External Quality Column (Historian Status)

If your data already has a quality/status column from a SCADA historian (e.g. OSIsoft PI's IsGood or custom status codes), you can use it directly:

# Exclusive mode — use only the external quality column, skip internal rules
result = tsqc.check(
    df,
    external_quality_col="status",       # column with 0,1,2,3,4 values
    quality_mode="exclusive",            # or "combined" to merge with internal
    quality_map={0: "good", 1: "sus", 2: "bad", 3: "bad", 4: "bad"},
    assume_tz="UTC",
)
Mode Behavior
exclusive External quality only; no internal rules run
combined External + internal merged (worst-wins: bad > sus > good)
none Internal only; ignores external column (escape hatch)
  • Unmapped quality values become bad with reason external_quality_value: <raw_value>
  • Column conflict (input col matches output col name) → auto-renamed to qc_quality / qc_quality_reasons; input col preserved
  • quality_map in YAML takes precedence over the quality_map= parameter
  • quality_mode="none" does not require a quality_map

Output Schema

result.df adds two columns to your DataFrame:

Column Values Notes
quality "good", "sus", "bad" Worst-level rule wins
quality_reasons e.g. "flatline|range" Pipe-delimited triggered rule names

Comparison with Alternatives

Pecos (Sandia Labs) offers binary pass/fail and has been in maintenance mode since 2021 — no timeline chart and no YAML config.

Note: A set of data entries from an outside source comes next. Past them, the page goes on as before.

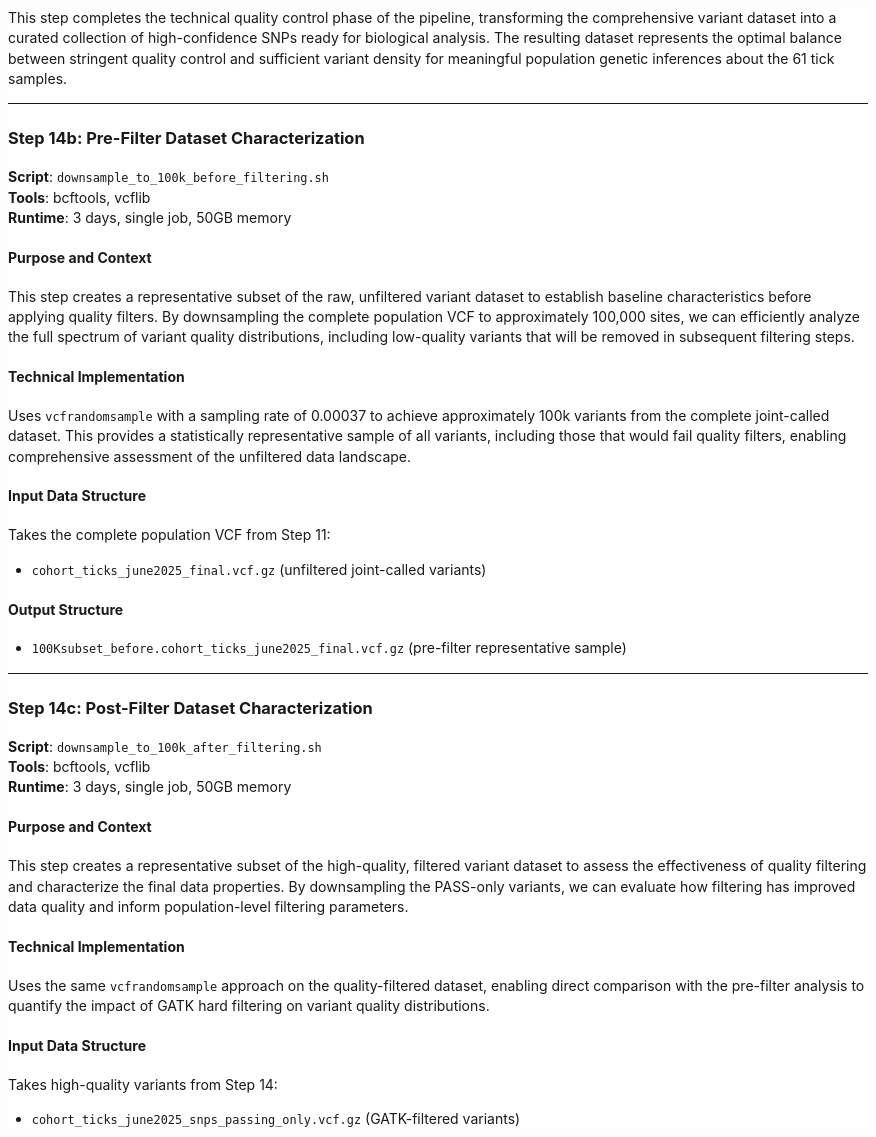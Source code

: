 This step completes the technical quality control phase of the pipeline, transforming the comprehensive variant dataset into a curated collection of high-confidence SNPs ready for biological analysis. The resulting dataset represents the optimal balance between stringent quality control and sufficient variant density for meaningful population genetic inferences about the 61 tick samples.

---

### Step 14b: Pre-Filter Dataset Characterization
**Script**: `downsample_to_100k_before_filtering.sh`  
**Tools**: bcftools, vcflib  
**Runtime**: 3 days, single job, 50GB memory  

#### Purpose and Context
This step creates a representative subset of the raw, unfiltered variant dataset to establish baseline characteristics before applying quality filters. By downsampling the complete population VCF to approximately 100,000 sites, we can efficiently analyze the full spectrum of variant quality distributions, including low-quality variants that will be removed in subsequent filtering steps.

#### Technical Implementation
Uses `vcfrandomsample` with a sampling rate of 0.00037 to achieve approximately 100k variants from the complete joint-called dataset. This provides a statistically representative sample of all variants, including those that would fail quality filters, enabling comprehensive assessment of the unfiltered data landscape.

#### Input Data Structure
Takes the complete population VCF from Step 11:
- `cohort_ticks_june2025_final.vcf.gz` (unfiltered joint-called variants)

#### Output Structure
- `100Ksubset_before.cohort_ticks_june2025_final.vcf.gz` (pre-filter representative sample)

---

### Step 14c: Post-Filter Dataset Characterization  
**Script**: `downsample_to_100k_after_filtering.sh`  
**Tools**: bcftools, vcflib  
**Runtime**: 3 days, single job, 50GB memory  

#### Purpose and Context
This step creates a representative subset of the high-quality, filtered variant dataset to assess the effectiveness of quality filtering and characterize the final data properties. By downsampling the PASS-only variants, we can evaluate how filtering has improved data quality and inform population-level filtering parameters.

#### Technical Implementation
Uses the same `vcfrandomsample` approach on the quality-filtered dataset, enabling direct comparison with the pre-filter analysis to quantify the impact of GATK hard filtering on variant quality distributions.

#### Input Data Structure
Takes high-quality variants from Step 14:
- `cohort_ticks_june2025_snps_passing_only.vcf.gz` (GATK-filtered variants)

SaQC (Helmholtz UFZ) is a rich flagging engine for environmental science but has an environmental-domain API, no timeline visualization, and an LGPL license. Great Expectations is not timeseries-native and produces no visualization. timeseries-qc is the only library that combines (1) Good/Sus/Bad classification, (2) the multi-tag horizontal status timeline, and (3) YAML-driven configuration in a single pip install.


Examples


Known Limitations (v0.4.0)

  1. Pandas only. PySpark and Polars support are deferred.
  2. No YAML override of default rules. Tag-specific rules add to, not replace, default rules.
  3. Visualization requires Plotly ≥ 5.0. Matplotlib output not supported.